Rapid activation of protein kinase C in isolated rat liver nuclei by prolactin, a known hepatic mitogen.

Abstract

Rat liver nuclei pure by enzymatic and electron microscope criteria contain protein kinase C (PKC) that can be activated several hundredfold within 3 min of addition of prolactin or phorbol 12-tetradecanoate 13-acetate. Rat prolactin stimulated PKC maximally at 10(-12) M, whereas ovine prolactin was maximally stimulatory at 10(-10) M. Activation was time and dose dependent, exhibited a biphasic pattern, and was blocked by anti-prolactin antiserum, by PKC inhibitors such as 1-(5-isoquinolinylsulfonyl)-2-methylpiperazine (H-7) and sphingosine, and by cyclosporine.

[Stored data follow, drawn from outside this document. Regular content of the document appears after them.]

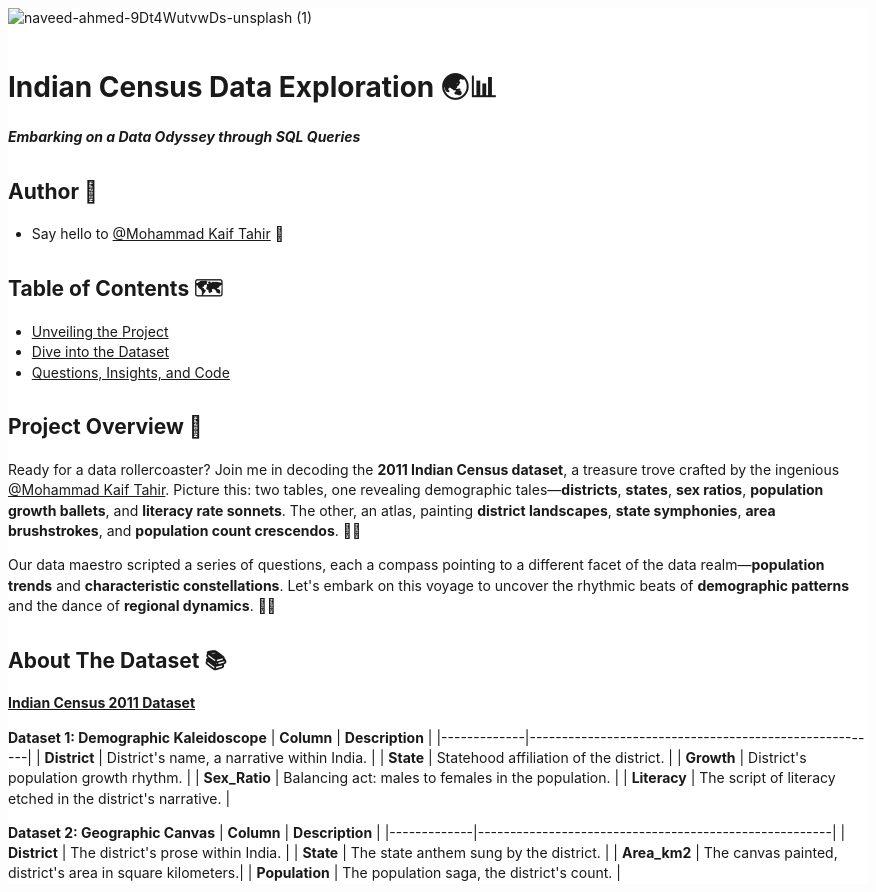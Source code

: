 ![naveed-ahmed-9Dt4WutvwDs-unsplash (1)](https://github.com/Md-Kaif-Tahir/Indian-Census-SQL/assets/110182266/29c5af94-7745-4d70-ae8f-94757556c78b)

# Indian Census Data Exploration 🌏📊
***Embarking on a Data Odyssey through SQL Queries***

## Author 🚀
- Say hello to [@Mohammad Kaif Tahir](https://github.com/Md-Kaif-Tahir) 👋

## Table of Contents 🗺️
- [Unveiling the Project](#project-overview)
- [Dive into the Dataset](#about-the-dataset)
- [Questions, Insights, and Code](#queries,-reasons,-and-code)

## Project Overview 🚀
Ready for a data rollercoaster? Join me in decoding the **2011 Indian Census dataset**, a treasure trove crafted by the ingenious [@Mohammad Kaif Tahir](https://github.com/Md-Kaif-Tahir). Picture this: two tables, one revealing demographic tales—**districts**, **states**, **sex ratios**, **population growth ballets**, and **literacy rate sonnets**. The other, an atlas, painting **district landscapes**, **state symphonies**, **area brushstrokes**, and **population count crescendos**. 🎨✨

Our data maestro scripted a series of questions, each a compass pointing to a different facet of the data realm—**population trends** and **characteristic constellations**. Let's embark on this voyage to uncover the rhythmic beats of **demographic patterns** and the dance of **regional dynamics**. 💃🕺

## About The Dataset 📚
[**Indian Census 2011 Dataset**](https://www.kaggle.com/datasets/mohammadkaiftahir/indian-census) <br>

**Dataset 1: Demographic Kaleidoscope**
| **Column**      | **Description**                                           |
|-------------|-------------------------------------------------------|
| **District**    | District's name, a narrative within India.               |
| **State**       | Statehood affiliation of the district.             |
| **Growth**      | District's population growth rhythm.         |
| **Sex_Ratio**   | Balancing act: males to females in the population.    |
| **Literacy**    | The script of literacy etched in the district's narrative.      |

**Dataset 2: Geographic Canvas**
| **Column**      | **Description**                                           |
|-------------|-------------------------------------------------------|
| **District**    | The district's prose within India.               |
| **State**       | The state anthem sung by the district.             |
| **Area_km2**    | The canvas painted, district's area in square kilometers.|
| **Population**  | The population saga, the district's count.               |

Moreover, the ability of prolactin to activate nuclear PKC was inhibited totally by a monoclonal antibody to the rat liver prolactin receptor, implicating a prolactin receptor-mediated activation process. Epidermal growth factor (EGF), a liver mitogen, caused a lesser but significant activation of nuclear PKC. However, EGF and suboptimal prolactin were synergistic. Human growth hormone, which has lactogenic properties, stimulated PKC activity, whereas nonlactogenic substances such as ovine growth hormone, insulin, dexamethasone, and 8-bromo-cAMP were inactive. That this may be a general mechanism for prolactin is suggested by the ability of prolactin to stimulate PKC 140-fold in rat splenocyte nuclei. Prolactin has comitogenic properties in lymphocytes.